La cubierta estaba bañada de sangre, cuerpos mutilados caían al mar, se apagaban los últimos fuegos... pero no había ni rastro del il Papa. Este se había escondido, acongojado del cambio de tornas de una situación provocada por su propia vanidad: le hallaron oculto en su camarote como un conejo estaría en su madriguera.

La llegada a puerto fue triunfal y muchos afirmaron que la muerte del padre fue la más honorable que pudiera imaginarse: en combate naval por la defensa de su isla y en los brazos de su hijo. El obelisco que se levanta como tributo a los corsarios (único en el mundo) se erigió en recuerdo de esta gesta.
Pero ese combate solo fue una de las muchas batallas que sostuvo victorioso el corsario ibicenco. Antonio Riquer Arabi (1773-1846) nació en el barrio de La Marina, en la calle Obispo Cardona 40, y de él se decía que era un corsario caballeroso, agradecido y siempre osado.

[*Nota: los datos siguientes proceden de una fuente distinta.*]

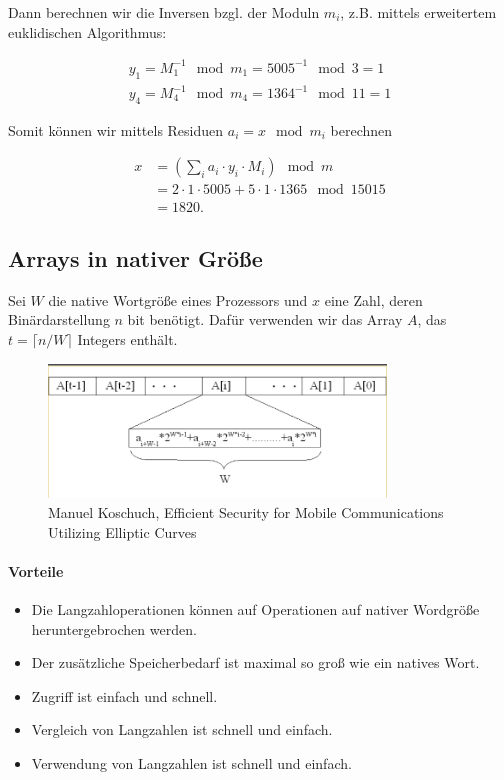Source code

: Dann berechnen wir die Inversen bzgl. der Moduln $m_i$, z.B. mittels erweitertem euklidischen Algorithmus:

\begin{align*}
    y_1 = M_1^{-1} \mod m_1 = 5005^{-1} \mod 3 = 1 \\
    y_4 = M_4^{-1} \mod m_4 = 1364^{-1} \mod 11 = 1
\end{align*}

Somit können wir mittels Residuen $a_i = x \mod m_i$ berechnen 

\begin{align*}
    x &= \left(\sum_i a_i \cdot y_i \cdot M_i \right) \mod m \\
      &= 2\cdot 1 \cdot 5005 + 5 \cdot 1 \cdot 1365 \mod 15015 \\ 
      &= 1820.
\end{align*}

\subsection{Arrays in nativer Größe}

Sei $W$ die native Wortgröße eines Prozessors und $x$ eine Zahl, deren Binärdarstellung $n$ bit benötigt. Dafür verwenden wir das Array $A$, das $t = \lceil n/W \rceil$ Integers enthält.

\begin{figure}[h]
    \includegraphics[width=0.8\textwidth]{figures/fig01-arrays-native-size}
    \centering
    \caption{Manuel Koschuch, Efficient Security for Mobile Communications Utilizing Elliptic Curves}
\end{figure}

\paragraph{Vorteile}

\begin{itemize}
    \item Die Langzahloperationen können auf Operationen auf nativer Wordgröße heruntergebrochen werden.
    \item Der zusätzliche Speicherbedarf ist maximal so groß wie ein natives Wort.
    \item Zugriff ist einfach und schnell.
    \item Vergleich von Langzahlen ist schnell und einfach.
    \item Verwendung von Langzahlen ist schnell und einfach.
\end{itemize}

El nombre de Riquer era conocido en todo el Mediterráneo y fue siempre temido y respetado ya fuera navegando en el jabeque Vives, la goleta Intrépida o en la Polacra. Su vida aventurera, que podía ser fuente inspiradora de novelas y películas, se conjugaba con un carácter noble y leal a los amigos y un amor absoluto a la mar, la única patria de los hombres libres.

Estos otros episodios dan cuenta de su sentido el honor:

Cuando el general Elío fue hecho preso por absolutista, Riquer se presentó en el calabozo sobornando a los guardias para liberarle a toda costa. Y tuvo lugar este magnífico dialogo entre dos antiguos amigos «¿Cómo has llegado hasta aquí?» pregunta el general. «Con llave de oro» contesta el corsario. «Qué quieres de mí». «Llevármelo» «¿A dónde?» «¡A los infiernos! Tengo la Polacra en el puerto e iremos adonde convenga.»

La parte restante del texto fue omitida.